Friday, September 30, 2011

Brushy Mountain State Penitentiary

Brushy Mountain State Penitentiary at Petros, here in Morgan County, has a storied history. Although founded in 1896, its roots go back to 1881. Tennessee, like many southern states following the U.S. Civil War, used convict labor in mines and other industries. Persons convicted of crimes would be leased to corporations that would house them in return for their otherwise free labor. In 1881, miners at Coal Creek, in Anderson County, demanded of their employer, The Tennessee Mining Company, that they be paid in cash rather than script, and that they be allowed to employ their own checkweighmen instead of having company-paid checkweighmen.  On April 1 the company rejected their demands and shut down operations. The company demanded the miners sign a binding agreement as a condition of reopening the mine, which the miners refused. On July 5 the company reopened the mine with convicts they had leased, indirectly, from the State of Tennessee. A series of armed actions by miners followed in which convicts were freed and placed on trains heading out of town. Violence escalated, politicians vacillated, newspapers took sides, changed sides, and then changed sides again. After much violence and several deaths on both sides, the state concluded in the early 1890s that leasing convicts to industry wasn't profitable and ended the practice.

The state wasn't through with convict labor, however. Brushy Mountain State Penitentiary was built to house convicts who would mine coal directly for the state. The mine mouth opened within the prison walls and coal was shipped via a convict-built railroad spur. Initially a wooden stockade, the current castle-like complex was built in the 1920s.
The prison finally closed in 2009, to be replaced by a new, modern, maximum-security complex a few miles north in the Flat Fork Valley at the southern edge of Wartburg, the county seat.

While it operated, Brushy housed one of the more famous felons in U.S. history. James Earl Ray, the convicted killer of the Rev. Martin Luther King, Jr., was also one of the few inmates ever to escape. He was at large nearly two days, but never made it out of the mountains surrounding the prison. A few years ago I actually met the Tennessee Highway Patrolman who found him. This trooper was providing security for one of our emergency drills for the nuclear facilities in Oak Ridge. He told me he had been part of a line of officers methodically searching across the mountain when he stepped on something soft and heard an "oooff." Ray had found a depression in the soil and had lain there covered with leaves. The Trooper didn't see him and just stepped on him by accident. I guess history is the product of simple fate.

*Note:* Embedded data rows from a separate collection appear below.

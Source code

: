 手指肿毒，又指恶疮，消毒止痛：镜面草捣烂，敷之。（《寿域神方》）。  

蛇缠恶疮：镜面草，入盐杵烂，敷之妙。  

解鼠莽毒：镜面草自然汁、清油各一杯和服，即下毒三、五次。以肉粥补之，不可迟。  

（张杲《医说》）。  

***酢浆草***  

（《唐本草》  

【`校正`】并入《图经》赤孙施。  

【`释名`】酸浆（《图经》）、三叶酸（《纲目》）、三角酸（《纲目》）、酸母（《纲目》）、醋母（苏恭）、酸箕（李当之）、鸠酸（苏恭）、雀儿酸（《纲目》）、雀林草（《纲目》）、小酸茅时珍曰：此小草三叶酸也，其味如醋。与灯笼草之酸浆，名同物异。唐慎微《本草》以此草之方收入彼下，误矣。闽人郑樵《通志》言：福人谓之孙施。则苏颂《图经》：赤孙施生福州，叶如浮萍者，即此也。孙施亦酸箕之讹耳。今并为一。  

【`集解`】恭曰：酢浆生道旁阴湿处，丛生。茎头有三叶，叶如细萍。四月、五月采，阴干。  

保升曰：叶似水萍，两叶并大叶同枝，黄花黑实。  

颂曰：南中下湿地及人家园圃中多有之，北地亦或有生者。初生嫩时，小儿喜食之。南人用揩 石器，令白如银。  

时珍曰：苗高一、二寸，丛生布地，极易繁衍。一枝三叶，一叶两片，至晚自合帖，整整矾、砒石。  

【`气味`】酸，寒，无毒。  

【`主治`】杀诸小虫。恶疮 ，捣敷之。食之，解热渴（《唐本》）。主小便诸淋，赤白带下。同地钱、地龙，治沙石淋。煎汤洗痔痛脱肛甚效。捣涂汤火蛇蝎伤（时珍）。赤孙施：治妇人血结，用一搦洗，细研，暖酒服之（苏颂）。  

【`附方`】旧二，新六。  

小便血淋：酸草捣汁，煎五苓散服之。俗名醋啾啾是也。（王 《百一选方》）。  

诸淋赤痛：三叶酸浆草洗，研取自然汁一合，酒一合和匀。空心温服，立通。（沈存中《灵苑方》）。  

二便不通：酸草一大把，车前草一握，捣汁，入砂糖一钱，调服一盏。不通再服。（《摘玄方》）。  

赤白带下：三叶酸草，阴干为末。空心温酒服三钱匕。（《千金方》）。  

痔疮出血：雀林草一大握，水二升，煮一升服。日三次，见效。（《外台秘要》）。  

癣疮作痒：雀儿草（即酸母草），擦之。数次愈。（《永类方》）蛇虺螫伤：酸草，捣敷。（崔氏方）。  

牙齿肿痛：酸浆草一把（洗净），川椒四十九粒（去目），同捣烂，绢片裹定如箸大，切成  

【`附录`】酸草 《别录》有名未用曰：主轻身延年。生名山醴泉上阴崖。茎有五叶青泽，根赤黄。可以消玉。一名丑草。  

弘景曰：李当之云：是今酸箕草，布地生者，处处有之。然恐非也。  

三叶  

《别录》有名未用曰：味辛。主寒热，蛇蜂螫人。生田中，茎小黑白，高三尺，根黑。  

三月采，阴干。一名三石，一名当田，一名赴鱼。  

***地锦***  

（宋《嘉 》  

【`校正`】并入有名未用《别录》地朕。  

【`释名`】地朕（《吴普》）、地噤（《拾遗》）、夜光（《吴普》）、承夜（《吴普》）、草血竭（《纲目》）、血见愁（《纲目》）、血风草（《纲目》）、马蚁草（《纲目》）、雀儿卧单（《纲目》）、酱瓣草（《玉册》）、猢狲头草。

The mountains surrounding Brushy didn't promise easy egress from the prison. They're tall, steep, and heavily forested. Across the mountain to the north lies Frozen Head State Park, at the head of the Flat Fork Valley. It's one of the prettiest spots I've ever seen. Pity there's a maximum-security prison on the way in.

Kingston, Tennessee, attorney Chris Cawood in 1995 published Tennessee's Coal Creek War: Another Fight For Freedom, a fascinating account of the Coal Creek War.

2 comments:

  1. There are few coal mines left in the UK. I used to work for the International Labour Organisation representing miners from all over the world, helping them to fight for better conditions, safety in mining and, in some countries, like South Africa, for human rights.

    The US was a member too.

    ReplyDelete
  2. Very interesting. I had no idea there was a mine entrance in a prison but I do remember James Earl Ray's escape.